#### GOAL OF THE EXERCISE
Exactly the lines starting at the line containing "disable conversation history." and ending at the line containing "- [ ] Test calendar calculations" are to be written out from the listing below, both included.

· · · · ·

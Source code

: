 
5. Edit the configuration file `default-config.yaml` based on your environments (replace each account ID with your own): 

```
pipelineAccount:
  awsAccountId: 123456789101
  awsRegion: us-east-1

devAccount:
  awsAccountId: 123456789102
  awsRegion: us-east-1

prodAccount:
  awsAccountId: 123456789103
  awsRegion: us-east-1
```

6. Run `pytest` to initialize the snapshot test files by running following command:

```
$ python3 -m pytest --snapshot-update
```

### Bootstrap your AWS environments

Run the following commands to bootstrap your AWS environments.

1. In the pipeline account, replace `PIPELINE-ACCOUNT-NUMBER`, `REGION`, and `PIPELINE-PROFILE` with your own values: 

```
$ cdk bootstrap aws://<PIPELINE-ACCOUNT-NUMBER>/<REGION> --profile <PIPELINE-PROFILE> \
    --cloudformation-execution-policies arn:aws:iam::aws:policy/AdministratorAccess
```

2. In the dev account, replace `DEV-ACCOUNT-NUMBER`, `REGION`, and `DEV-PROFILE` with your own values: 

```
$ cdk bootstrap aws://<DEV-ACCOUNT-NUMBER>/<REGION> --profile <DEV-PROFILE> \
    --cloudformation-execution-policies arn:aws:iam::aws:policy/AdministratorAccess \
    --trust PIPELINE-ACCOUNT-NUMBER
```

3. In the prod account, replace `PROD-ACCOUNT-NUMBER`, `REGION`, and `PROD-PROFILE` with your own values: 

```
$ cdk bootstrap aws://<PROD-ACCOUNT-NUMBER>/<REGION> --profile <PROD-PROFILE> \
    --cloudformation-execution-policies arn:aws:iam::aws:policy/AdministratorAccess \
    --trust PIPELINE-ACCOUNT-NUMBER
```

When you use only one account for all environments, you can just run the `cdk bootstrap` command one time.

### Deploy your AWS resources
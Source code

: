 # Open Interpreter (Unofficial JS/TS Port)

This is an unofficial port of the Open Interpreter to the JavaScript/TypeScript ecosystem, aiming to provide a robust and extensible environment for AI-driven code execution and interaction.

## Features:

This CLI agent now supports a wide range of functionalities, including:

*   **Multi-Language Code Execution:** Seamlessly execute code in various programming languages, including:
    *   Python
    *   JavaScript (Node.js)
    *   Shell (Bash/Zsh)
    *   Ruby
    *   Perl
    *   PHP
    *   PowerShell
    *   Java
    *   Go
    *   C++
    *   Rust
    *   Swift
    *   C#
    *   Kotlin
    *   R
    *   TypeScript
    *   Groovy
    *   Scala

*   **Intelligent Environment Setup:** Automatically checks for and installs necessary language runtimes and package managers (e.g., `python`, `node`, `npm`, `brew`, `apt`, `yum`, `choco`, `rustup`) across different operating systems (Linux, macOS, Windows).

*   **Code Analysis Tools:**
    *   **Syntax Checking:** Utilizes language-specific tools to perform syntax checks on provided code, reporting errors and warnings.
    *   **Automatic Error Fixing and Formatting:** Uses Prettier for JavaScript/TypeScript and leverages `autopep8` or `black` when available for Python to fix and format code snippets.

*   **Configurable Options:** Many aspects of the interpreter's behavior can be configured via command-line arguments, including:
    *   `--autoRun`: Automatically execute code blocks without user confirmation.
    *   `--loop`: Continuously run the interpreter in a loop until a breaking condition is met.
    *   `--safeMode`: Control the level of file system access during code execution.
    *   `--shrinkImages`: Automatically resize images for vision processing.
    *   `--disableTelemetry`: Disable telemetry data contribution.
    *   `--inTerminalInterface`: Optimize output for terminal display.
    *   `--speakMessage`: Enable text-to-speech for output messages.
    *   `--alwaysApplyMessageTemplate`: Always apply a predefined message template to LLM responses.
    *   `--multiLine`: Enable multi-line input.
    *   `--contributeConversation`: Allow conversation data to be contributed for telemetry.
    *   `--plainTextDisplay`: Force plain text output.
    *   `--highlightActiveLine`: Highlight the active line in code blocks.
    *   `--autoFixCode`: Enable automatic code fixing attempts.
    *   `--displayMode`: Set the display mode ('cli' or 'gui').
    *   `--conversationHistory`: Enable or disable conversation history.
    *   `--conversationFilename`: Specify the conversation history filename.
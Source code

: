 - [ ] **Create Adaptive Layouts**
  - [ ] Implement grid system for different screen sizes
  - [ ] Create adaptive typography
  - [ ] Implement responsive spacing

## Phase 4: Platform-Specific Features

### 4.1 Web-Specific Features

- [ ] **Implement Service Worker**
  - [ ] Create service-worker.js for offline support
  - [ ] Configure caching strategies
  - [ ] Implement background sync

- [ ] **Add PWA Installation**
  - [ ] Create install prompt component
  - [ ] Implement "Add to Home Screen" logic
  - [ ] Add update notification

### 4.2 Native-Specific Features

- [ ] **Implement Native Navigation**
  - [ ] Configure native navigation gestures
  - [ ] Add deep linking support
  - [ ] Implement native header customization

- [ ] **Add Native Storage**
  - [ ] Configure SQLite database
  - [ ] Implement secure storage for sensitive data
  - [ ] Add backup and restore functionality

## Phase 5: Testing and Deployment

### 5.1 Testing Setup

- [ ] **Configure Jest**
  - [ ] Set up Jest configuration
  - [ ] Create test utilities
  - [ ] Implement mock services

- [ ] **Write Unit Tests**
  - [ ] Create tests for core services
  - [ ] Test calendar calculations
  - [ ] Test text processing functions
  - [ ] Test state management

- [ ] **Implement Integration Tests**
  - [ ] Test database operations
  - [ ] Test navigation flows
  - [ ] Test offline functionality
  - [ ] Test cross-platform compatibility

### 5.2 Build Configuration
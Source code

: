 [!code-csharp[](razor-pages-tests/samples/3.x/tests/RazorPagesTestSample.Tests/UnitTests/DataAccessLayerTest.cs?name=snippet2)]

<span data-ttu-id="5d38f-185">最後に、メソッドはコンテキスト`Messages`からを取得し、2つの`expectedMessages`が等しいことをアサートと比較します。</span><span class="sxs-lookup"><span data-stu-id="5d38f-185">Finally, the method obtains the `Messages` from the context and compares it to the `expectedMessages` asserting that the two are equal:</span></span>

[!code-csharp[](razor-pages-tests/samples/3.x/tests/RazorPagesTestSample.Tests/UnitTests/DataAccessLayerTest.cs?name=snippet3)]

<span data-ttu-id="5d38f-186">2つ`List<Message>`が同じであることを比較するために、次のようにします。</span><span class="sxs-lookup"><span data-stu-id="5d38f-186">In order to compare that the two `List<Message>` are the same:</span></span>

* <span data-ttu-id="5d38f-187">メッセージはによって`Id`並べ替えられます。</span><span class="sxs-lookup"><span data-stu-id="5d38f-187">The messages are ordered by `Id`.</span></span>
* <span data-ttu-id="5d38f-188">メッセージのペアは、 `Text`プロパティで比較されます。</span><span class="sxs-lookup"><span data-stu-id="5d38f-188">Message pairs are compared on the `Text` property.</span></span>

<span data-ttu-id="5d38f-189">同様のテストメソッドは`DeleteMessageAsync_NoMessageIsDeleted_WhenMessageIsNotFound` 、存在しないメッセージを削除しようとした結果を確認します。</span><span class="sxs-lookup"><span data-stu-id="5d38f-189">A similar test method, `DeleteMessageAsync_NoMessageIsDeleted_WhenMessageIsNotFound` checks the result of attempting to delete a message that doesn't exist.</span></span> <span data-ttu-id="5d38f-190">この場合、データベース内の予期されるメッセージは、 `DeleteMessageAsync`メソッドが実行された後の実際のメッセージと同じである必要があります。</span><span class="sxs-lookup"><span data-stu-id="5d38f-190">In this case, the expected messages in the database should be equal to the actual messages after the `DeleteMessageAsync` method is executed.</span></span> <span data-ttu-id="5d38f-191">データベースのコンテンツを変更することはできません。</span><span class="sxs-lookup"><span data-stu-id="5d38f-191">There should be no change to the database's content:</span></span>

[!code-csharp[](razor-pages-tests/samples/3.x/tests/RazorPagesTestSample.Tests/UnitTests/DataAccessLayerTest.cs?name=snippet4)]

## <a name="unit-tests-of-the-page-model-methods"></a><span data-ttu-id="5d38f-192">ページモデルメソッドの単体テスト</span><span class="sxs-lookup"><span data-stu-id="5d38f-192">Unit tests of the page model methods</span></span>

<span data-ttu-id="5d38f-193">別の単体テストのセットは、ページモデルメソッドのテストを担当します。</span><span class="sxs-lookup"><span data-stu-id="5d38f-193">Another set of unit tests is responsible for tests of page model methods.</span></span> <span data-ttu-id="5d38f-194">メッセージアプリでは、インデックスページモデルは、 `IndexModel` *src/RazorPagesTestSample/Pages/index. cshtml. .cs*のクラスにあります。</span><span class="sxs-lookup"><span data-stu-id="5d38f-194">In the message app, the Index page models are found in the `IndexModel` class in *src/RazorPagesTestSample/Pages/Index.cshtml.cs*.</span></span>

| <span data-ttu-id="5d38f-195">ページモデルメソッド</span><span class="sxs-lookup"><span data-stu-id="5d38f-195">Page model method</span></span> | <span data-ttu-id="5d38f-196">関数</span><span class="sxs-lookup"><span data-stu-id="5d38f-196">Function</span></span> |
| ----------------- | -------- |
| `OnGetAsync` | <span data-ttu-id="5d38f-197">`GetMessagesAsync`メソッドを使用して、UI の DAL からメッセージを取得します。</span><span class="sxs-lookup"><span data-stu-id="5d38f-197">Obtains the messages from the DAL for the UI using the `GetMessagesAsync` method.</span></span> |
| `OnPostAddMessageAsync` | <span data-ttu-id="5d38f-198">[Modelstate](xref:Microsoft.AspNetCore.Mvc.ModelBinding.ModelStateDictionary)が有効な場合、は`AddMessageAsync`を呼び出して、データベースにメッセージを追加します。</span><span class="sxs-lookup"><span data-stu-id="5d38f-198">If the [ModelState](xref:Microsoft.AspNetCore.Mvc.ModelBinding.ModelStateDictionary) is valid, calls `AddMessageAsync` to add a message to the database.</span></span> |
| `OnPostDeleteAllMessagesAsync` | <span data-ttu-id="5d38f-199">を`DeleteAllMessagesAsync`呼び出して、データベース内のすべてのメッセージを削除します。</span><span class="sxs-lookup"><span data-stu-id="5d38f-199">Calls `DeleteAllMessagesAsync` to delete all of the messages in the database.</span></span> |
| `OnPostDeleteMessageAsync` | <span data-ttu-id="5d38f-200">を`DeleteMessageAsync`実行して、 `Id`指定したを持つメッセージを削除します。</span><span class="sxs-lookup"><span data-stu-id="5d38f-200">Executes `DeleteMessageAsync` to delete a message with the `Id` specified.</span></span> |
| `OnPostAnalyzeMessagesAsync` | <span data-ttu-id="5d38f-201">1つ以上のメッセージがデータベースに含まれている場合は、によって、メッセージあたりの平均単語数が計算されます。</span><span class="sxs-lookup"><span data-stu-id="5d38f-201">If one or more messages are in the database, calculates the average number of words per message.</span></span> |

· · · · ·

#### OUTPUT BELOW
    *   `--conversationHistory`: Enable or disable conversation history.
    *   `--conversationFilename`: Specify the conversation history filename.
Source code

: - [ ] **Create Adaptive Layouts**
  - [ ] Implement grid system for different screen sizes
  - [ ] Create adaptive typography
  - [ ] Implement responsive spacing

## Phase 4: Platform-Specific Features

### 4.1 Web-Specific Features

- [ ] **Implement Service Worker**
  - [ ] Create service-worker.js for offline support
  - [ ] Configure caching strategies
  - [ ] Implement background sync

- [ ] **Add PWA Installation**
  - [ ] Create install prompt component
  - [ ] Implement "Add to Home Screen" logic
  - [ ] Add update notification

### 4.2 Native-Specific Features

- [ ] **Implement Native Navigation**
  - [ ] Configure native navigation gestures
  - [ ] Add deep linking support
  - [ ] Implement native header customization

- [ ] **Add Native Storage**
  - [ ] Configure SQLite database
  - [ ] Implement secure storage for sensitive data
  - [ ] Add backup and restore functionality

## Phase 5: Testing and Deployment

### 5.1 Testing Setup

- [ ] **Configure Jest**
  - [ ] Set up Jest configuration
  - [ ] Create test utilities
  - [ ] Implement mock services

- [ ] **Write Unit Tests**
  - [ ] Create tests for core services
  - [ ] Test calendar calculations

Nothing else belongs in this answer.